*** Dataset extract ***

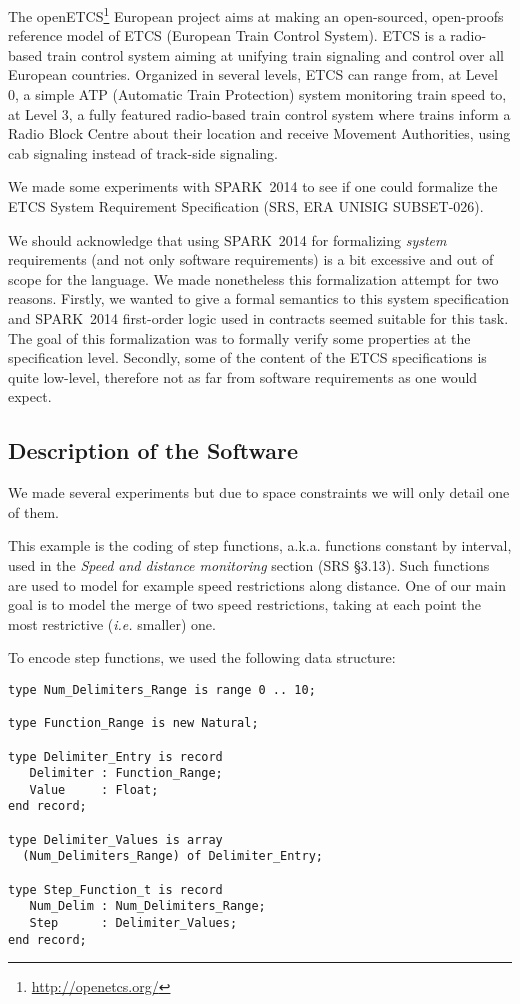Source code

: \documentclass[10pt,a4paper,twocolumn]{article}
\newcommand{\openetcs}{openETCS\xspace}
\newcommand{\newspark}{SPARK~2014\xspace}
\newcommand{\ie}{\textit{i.e.}\xspace}
\newcommand{\aka}{a.k.a.\xspace}
\begin{document}

The \openetcs\footnote{\url{http://openetcs.org/}} European project
aims at making an open-sourced, open-proofs reference model of ETCS
(European Train Control System). ETCS is a radio-based train control
system aiming at unifying train signaling and control over all
European countries. Organized in several levels, ETCS can range from,
at Level 0, a simple ATP (Automatic Train Protection) system
monitoring train speed to, at Level 3, a fully featured radio-based
train control system where trains inform a Radio Block Centre about
their location and receive Movement Authorities, using cab signaling
instead of track-side signaling.

We made some experiments with \newspark to see if one could formalize
the ETCS System Requirement Specification (SRS, ERA UNISIG
SUBSET-026).

We should acknowledge that using \newspark for formalizing
\emph{system} requirements (and not only software requirements) is a
bit excessive and out of scope for the language. We made nonetheless
this formalization attempt for two reasons. Firstly, we wanted to give
a formal semantics to this system specification and \newspark
first-order logic used in contracts seemed suitable for
this task. The goal of this formalization was to formally verify some
properties at the specification level.  Secondly, some of
the content of the ETCS specifications is quite low-level, therefore
not as far from software requirements as one would expect.

\subsection{Description of the Software}

We made several experiments but due to space constraints we will only
detail one of them.

This example is the coding of step functions, \aka functions
constant by interval, used in the \textit{Speed and distance monitoring}
section (SRS §3.13). Such functions are used to model for example
speed restrictions along distance. One of our main goal is to model
the merge of two speed restrictions, taking at each point the most
restrictive (\ie smaller) one.

To encode step functions, we used the following data structure:
\begin{lstlisting}
type Num_Delimiters_Range is range 0 .. 10;

type Function_Range is new Natural;

type Delimiter_Entry is record
   Delimiter : Function_Range;
   Value     : Float;
end record;

type Delimiter_Values is array
  (Num_Delimiters_Range) of Delimiter_Entry;

type Step_Function_t is record
   Num_Delim : Num_Delimiters_Range;
   Step      : Delimiter_Values;
end record;
\end{lstlisting}
\end{document}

*** End of Dataset extract ***

Your task:
Return only the stretch of the material above from the line holding "the ETCS System" through the line holding "this formalization attempt", copied exactly.

Final answer:
the ETCS System Requirement Specification (SRS, ERA UNISIG
SUBSET-026).

We should acknowledge that using \newspark for formalizing
\emph{system} requirements (and not only software requirements) is a
bit excessive and out of scope for the language. We made nonetheless
this formalization attempt for two reasons. Firstly, we wanted to give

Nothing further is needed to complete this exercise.